- _Work required_: For every line below that includes the word "dopamine", add one; report the final number and nothing else.

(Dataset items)
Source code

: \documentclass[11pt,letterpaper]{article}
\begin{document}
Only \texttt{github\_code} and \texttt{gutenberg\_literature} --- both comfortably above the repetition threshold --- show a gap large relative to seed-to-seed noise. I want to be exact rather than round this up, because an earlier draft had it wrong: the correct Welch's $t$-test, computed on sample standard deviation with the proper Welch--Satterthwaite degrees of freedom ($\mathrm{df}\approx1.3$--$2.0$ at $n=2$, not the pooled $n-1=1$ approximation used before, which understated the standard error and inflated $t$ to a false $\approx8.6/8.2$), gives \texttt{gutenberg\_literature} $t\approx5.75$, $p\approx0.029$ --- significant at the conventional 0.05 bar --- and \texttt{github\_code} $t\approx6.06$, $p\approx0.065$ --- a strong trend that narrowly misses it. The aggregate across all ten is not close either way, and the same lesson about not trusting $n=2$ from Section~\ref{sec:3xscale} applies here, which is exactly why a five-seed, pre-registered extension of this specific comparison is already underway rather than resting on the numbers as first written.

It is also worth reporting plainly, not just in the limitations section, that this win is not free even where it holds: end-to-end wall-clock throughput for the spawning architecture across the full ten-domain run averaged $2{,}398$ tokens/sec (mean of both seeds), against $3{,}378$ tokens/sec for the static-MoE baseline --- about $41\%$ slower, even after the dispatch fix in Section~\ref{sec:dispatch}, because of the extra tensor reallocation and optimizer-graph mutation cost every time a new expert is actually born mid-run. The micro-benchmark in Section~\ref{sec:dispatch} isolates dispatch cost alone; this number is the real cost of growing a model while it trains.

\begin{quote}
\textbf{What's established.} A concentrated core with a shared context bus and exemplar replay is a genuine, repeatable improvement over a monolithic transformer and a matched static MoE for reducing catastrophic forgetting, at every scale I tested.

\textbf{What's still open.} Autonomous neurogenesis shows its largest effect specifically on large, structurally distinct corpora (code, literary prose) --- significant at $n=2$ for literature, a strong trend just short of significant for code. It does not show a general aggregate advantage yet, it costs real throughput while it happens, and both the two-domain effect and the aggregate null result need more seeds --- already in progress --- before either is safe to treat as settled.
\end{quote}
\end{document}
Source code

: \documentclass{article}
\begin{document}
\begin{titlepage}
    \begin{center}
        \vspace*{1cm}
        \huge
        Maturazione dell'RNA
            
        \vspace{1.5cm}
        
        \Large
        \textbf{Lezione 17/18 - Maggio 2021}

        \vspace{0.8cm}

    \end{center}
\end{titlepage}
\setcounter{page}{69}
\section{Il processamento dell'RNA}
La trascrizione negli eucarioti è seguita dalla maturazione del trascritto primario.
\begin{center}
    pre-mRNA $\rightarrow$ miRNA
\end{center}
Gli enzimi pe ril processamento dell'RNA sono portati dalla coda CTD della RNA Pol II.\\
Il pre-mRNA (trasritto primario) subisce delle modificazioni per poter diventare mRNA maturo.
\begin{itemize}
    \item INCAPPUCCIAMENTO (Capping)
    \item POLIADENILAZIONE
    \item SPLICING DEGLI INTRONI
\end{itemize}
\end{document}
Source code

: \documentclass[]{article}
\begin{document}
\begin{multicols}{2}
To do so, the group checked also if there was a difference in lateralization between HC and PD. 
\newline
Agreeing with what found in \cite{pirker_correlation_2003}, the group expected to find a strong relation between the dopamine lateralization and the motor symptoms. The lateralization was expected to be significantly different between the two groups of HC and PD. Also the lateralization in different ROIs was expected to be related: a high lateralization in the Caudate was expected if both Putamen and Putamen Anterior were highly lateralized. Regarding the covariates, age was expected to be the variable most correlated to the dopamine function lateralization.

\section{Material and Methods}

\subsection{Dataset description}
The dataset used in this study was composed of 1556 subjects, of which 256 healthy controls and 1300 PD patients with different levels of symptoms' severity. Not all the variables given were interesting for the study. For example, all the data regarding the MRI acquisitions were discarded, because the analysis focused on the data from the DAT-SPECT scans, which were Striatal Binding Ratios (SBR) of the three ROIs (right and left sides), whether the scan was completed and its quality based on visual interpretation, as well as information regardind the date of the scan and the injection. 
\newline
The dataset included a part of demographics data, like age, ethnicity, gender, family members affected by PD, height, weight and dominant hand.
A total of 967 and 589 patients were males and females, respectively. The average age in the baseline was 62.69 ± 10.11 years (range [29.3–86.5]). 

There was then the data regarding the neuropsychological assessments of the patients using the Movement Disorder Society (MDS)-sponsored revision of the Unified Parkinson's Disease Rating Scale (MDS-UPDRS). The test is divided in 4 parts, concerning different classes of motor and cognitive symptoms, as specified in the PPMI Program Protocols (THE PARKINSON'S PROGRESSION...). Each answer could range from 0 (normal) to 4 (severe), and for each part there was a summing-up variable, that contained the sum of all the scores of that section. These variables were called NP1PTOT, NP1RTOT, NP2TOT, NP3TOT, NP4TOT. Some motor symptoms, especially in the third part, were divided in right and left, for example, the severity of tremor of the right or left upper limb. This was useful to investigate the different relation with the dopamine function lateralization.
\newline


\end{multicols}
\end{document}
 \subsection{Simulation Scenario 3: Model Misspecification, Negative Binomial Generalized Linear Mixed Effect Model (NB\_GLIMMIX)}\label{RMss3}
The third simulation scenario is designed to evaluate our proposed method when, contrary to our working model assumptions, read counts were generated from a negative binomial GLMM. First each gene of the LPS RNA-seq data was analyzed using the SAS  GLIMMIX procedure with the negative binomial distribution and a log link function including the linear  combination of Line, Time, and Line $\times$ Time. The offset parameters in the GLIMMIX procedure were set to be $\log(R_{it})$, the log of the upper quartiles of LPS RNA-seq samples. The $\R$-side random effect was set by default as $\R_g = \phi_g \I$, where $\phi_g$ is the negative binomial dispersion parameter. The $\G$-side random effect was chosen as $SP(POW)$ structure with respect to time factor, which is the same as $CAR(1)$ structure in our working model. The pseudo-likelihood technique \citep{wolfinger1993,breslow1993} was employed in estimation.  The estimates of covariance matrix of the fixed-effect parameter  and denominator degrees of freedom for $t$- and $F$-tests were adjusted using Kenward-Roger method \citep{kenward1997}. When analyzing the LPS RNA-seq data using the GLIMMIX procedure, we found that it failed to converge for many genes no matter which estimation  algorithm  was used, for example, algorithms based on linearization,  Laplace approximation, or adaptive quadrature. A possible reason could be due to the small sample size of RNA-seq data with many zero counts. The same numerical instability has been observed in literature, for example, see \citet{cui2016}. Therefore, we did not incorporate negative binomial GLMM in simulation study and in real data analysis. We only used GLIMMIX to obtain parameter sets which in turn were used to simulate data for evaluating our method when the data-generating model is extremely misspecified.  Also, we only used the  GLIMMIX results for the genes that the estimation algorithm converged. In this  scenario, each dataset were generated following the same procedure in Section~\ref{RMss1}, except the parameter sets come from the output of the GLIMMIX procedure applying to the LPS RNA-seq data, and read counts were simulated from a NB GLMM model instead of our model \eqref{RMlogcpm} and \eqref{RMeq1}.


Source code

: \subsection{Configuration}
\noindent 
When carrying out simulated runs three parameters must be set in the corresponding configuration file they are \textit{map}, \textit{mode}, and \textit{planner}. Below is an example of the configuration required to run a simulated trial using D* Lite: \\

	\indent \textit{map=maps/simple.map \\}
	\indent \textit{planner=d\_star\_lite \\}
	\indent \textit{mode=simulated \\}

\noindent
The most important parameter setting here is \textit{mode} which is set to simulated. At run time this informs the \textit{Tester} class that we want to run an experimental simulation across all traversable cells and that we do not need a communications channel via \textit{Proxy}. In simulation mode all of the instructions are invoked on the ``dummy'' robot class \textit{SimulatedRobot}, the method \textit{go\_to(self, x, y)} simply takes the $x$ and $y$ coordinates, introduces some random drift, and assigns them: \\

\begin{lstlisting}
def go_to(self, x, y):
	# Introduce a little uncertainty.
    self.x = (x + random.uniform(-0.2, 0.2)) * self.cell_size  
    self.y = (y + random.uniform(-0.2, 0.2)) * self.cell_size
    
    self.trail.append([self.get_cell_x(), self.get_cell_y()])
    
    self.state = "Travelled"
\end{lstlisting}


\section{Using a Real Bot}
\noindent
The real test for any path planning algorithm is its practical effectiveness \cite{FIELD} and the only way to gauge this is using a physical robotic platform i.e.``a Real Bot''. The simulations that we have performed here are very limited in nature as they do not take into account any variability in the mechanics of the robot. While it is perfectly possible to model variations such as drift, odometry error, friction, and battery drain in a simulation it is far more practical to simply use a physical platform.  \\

- _Exercise output_: 2